Now we will look at a simplified implementation of lxp, a binding between Lua and Expat. Expat is an open source XML 1.0 parser written in C. It implements SAX, the Simple API for XML. SAX is an event-based API. That means that a SAX parser reads an XML document and, as it goes, reports to the application what it finds, through callbacks. For instance, if we instruct Expat to parse a string like

    <tag cap="5">hi</tag>
it will generate three events: a start-element event, when it reads the substring "<tag cap="5">"; a text event (also called a character data event), when it reads "hi"; and an end-element event, when it reads "</tag>". Each of these events calls an appropriate callback handler in the application.
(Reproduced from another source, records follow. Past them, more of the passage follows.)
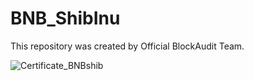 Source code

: # BNB_ShibInu

This repository was created by Official BlockAudit Team.

![Certificate_BNBshib](https://user-images.githubusercontent.com/81981737/147665641-33921721-d669-4b06-be71-9de6f0ee4193.jpg)
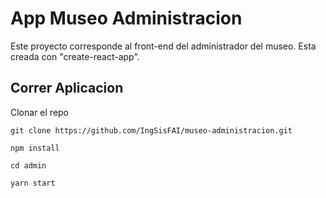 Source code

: # App Museo Administracion

Este proyecto corresponde al front-end del administrador del museo. Esta creada con "create-react-app".

## Correr Aplicacion

Clonar el repo

`git clone https://github.com/IngSisFAI/museo-administracion.git`

`npm install`

`cd admin`

`yarn start`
Here we will not cover the entire Expat library. We will concentrate only on those parts that illustrate new techniques for interacting with Lua. It is easy to add bells and whistles later, after we have implemented this core functionality. Although Expat handles more than a dozen different events, we will consider only the three events that we saw in the previous example (start elements, end elements, and text). The part of the Expat API that we need for this example is small. First, we need functions to create and destroy an Expat parser:

    #include <xmlparse.h>
    
    XML_Parser XML_ParserCreate (const char *encoding);
    void XML_ParserFree (XML_Parser p);
The argument encoding is optional; we will use NULL in our binding.
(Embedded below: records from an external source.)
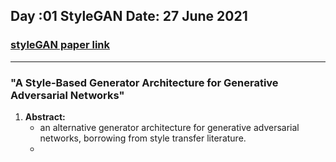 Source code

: ## Day :01 StyleGAN Date: 27 June 2021
### [styleGAN paper link](https://arxiv.org/abs/1812.04948)
----------------------------------------------------------------------------
### "A Style-Based Generator Architecture for Generative Adversarial Networks"
1. **Abstract:**
   - an alternative generator architecture for generative adversarial networks, borrowing from style transfer literature.
   -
After we have a parser, we must register its callback handlers:

    XML_SetElementHandler(XML_Parser p,
                          XML_StartElementHandler start,
                          XML_EndElementHandler end);
    
    XML_SetCharacterDataHandler(XML_Parser p,
                                XML_CharacterDataHandler hndl);
The first function registers handlers for start and end elements. The second function registers handlers for text (character data, in XML parlance).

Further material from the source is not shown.